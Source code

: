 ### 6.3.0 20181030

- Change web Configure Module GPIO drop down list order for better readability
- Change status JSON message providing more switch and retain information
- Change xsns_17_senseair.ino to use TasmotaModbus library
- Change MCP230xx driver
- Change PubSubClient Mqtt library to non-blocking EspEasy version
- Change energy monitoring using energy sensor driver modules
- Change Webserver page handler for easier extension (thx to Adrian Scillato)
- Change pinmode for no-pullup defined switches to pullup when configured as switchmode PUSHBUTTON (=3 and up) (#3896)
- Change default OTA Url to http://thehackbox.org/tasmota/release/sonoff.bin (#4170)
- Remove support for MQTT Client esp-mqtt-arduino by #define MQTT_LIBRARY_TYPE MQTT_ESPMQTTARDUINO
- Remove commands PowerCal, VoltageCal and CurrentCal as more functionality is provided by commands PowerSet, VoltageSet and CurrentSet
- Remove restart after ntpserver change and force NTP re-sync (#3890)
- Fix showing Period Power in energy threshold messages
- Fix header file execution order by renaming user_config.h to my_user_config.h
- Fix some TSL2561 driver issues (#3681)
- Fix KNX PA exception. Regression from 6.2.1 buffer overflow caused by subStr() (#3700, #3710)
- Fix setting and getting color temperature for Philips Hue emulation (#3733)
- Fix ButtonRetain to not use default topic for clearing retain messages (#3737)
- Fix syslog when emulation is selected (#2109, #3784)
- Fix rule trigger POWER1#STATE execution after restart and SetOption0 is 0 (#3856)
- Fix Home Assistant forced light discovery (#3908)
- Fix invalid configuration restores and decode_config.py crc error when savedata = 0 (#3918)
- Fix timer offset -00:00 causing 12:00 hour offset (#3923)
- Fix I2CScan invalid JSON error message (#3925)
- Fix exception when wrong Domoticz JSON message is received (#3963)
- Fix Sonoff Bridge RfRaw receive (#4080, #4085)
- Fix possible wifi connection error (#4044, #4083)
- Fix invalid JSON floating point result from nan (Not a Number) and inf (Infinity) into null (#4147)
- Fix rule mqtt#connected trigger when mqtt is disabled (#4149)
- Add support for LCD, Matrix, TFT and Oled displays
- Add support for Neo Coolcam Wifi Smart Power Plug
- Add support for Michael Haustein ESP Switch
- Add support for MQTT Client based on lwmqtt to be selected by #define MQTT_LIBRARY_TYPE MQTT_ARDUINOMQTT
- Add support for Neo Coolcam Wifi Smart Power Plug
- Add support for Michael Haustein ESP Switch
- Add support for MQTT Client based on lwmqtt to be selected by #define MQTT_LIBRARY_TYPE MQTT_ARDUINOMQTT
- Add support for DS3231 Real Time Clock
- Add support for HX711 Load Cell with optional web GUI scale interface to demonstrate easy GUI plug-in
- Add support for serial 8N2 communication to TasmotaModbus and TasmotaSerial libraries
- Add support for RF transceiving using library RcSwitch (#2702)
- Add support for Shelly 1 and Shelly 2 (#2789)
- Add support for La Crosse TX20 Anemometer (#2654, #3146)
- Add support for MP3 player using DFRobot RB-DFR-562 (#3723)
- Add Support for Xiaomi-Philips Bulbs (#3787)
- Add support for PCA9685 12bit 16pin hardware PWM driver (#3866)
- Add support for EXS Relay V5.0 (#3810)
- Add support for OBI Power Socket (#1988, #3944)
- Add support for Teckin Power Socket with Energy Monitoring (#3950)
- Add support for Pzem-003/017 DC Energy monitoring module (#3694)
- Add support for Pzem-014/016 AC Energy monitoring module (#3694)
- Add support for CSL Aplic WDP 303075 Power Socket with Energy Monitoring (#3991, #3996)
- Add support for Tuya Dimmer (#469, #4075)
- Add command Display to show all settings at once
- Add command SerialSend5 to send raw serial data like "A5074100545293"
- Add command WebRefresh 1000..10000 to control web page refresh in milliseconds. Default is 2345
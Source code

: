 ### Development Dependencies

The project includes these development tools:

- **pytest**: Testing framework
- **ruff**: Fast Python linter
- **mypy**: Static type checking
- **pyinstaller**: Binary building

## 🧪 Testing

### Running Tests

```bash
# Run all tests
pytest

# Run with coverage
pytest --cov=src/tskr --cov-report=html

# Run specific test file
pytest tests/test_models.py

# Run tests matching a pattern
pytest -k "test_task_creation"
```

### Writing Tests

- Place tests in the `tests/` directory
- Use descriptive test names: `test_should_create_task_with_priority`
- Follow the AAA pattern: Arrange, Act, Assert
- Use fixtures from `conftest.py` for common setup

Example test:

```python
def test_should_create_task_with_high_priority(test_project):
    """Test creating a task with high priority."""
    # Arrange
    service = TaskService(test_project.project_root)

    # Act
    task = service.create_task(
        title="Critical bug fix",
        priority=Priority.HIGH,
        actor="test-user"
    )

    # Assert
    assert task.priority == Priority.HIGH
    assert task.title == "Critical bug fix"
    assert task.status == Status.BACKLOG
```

▶ Assignment:
In full and without alteration, repeat the records.

▶ Output for this exercise:
Source code

: ### 6.3.0 20181030

- Change web Configure Module GPIO drop down list order for better readability
- Change status JSON message providing more switch and retain information
- Change xsns_17_senseair.ino to use TasmotaModbus library
- Change MCP230xx driver
- Change PubSubClient Mqtt library to non-blocking EspEasy version
- Change energy monitoring using energy sensor driver modules
- Change Webserver page handler for easier extension (thx to Adrian Scillato)
- Change pinmode for no-pullup defined switches to pullup when configured as switchmode PUSHBUTTON (=3 and up) (#3896)
- Change default OTA Url to http://thehackbox.org/tasmota/release/sonoff.bin (#4170)
- Remove support for MQTT Client esp-mqtt-arduino by #define MQTT_LIBRARY_TYPE MQTT_ESPMQTTARDUINO
- Remove commands PowerCal, VoltageCal and CurrentCal as more functionality is provided by commands PowerSet, VoltageSet and CurrentSet
- Remove restart after ntpserver change and force NTP re-sync (#3890)
- Fix showing Period Power in energy threshold messages
- Fix header file execution order by renaming user_config.h to my_user_config.h
- Fix some TSL2561 driver issues (#3681)
- Fix KNX PA exception. Regression from 6.2.1 buffer overflow caused by subStr() (#3700, #3710)
- Fix setting and getting color temperature for Philips Hue emulation (#3733)
- Fix ButtonRetain to not use default topic for clearing retain messages (#3737)
- Fix syslog when emulation is selected (#2109, #3784)
- Fix rule trigger POWER1#STATE execution after restart and SetOption0 is 0 (#3856)
- Fix Home Assistant forced light discovery (#3908)
- Fix invalid configuration restores and decode_config.py crc error when savedata = 0 (#3918)
- Fix timer offset -00:00 causing 12:00 hour offset (#3923)
- Fix I2CScan invalid JSON error message (#3925)
- Fix exception when wrong Domoticz JSON message is received (#3963)
- Fix Sonoff Bridge RfRaw receive (#4080, #4085)
- Fix possible wifi connection error (#4044, #4083)
- Fix invalid JSON floating point result from nan (Not a Number) and inf (Infinity) into null (#4147)
- Fix rule mqtt#connected trigger when mqtt is disabled (#4149)
- Add support for LCD, Matrix, TFT and Oled displays
- Add support for Neo Coolcam Wifi Smart Power Plug
- Add support for Michael Haustein ESP Switch
- Add support for MQTT Client based on lwmqtt to be selected by #define MQTT_LIBRARY_TYPE MQTT_ARDUINOMQTT
- Add support for Neo Coolcam Wifi Smart Power Plug
- Add support for Michael Haustein ESP Switch
- Add support for MQTT Client based on lwmqtt to be selected by #define MQTT_LIBRARY_TYPE MQTT_ARDUINOMQTT
- Add support for DS3231 Real Time Clock
- Add support for HX711 Load Cell with optional web GUI scale interface to demonstrate easy GUI plug-in
- Add support for serial 8N2 communication to TasmotaModbus and TasmotaSerial libraries
- Add support for RF transceiving using library RcSwitch (#2702)
- Add support for Shelly 1 and Shelly 2 (#2789)
- Add support for La Crosse TX20 Anemometer (#2654, #3146)
- Add support for MP3 player using DFRobot RB-DFR-562 (#3723)
- Add Support for Xiaomi-Philips Bulbs (#3787)
- Add support for PCA9685 12bit 16pin hardware PWM driver (#3866)
- Add support for EXS Relay V5.0 (#3810)
- Add support for OBI Power Socket (#1988, #3944)
- Add support for Teckin Power Socket with Energy Monitoring (#3950)
- Add support for Pzem-003/017 DC Energy monitoring module (#3694)
- Add support for Pzem-014/016 AC Energy monitoring module (#3694)
- Add support for CSL Aplic WDP 303075 Power Socket with Energy Monitoring (#3991, #3996)
- Add support for Tuya Dimmer (#469, #4075)
- Add command Display to show all settings at once
- Add command SerialSend5 to send raw serial data like "A5074100545293"
- Add command WebRefresh 1000..10000 to control web page refresh in milliseconds. Default is 2345
Source code

: ### Development Dependencies

The project includes these development tools:

- **pytest**: Testing framework
- **ruff**: Fast Python linter
- **mypy**: Static type checking
- **pyinstaller**: Binary building

## 🧪 Testing

### Running Tests

```bash
# Run all tests
pytest

# Run with coverage
pytest --cov=src/tskr --cov-report=html

# Run specific test file
pytest tests/test_models.py

# Run tests matching a pattern
pytest -k "test_task_creation"
```

### Writing Tests

- Place tests in the `tests/` directory
- Use descriptive test names: `test_should_create_task_with_priority`
- Follow the AAA pattern: Arrange, Act, Assert
- Use fixtures from `conftest.py` for common setup

Example test:

```python
def test_should_create_task_with_high_priority(test_project):
    """Test creating a task with high priority."""
    # Arrange
    service = TaskService(test_project.project_root)

    # Act
    task = service.create_task(
        title="Critical bug fix",
        priority=Priority.HIGH,
        actor="test-user"
    )

    # Assert
    assert task.priority == Priority.HIGH
    assert task.title == "Critical bug fix"
    assert task.status == Status.BACKLOG
```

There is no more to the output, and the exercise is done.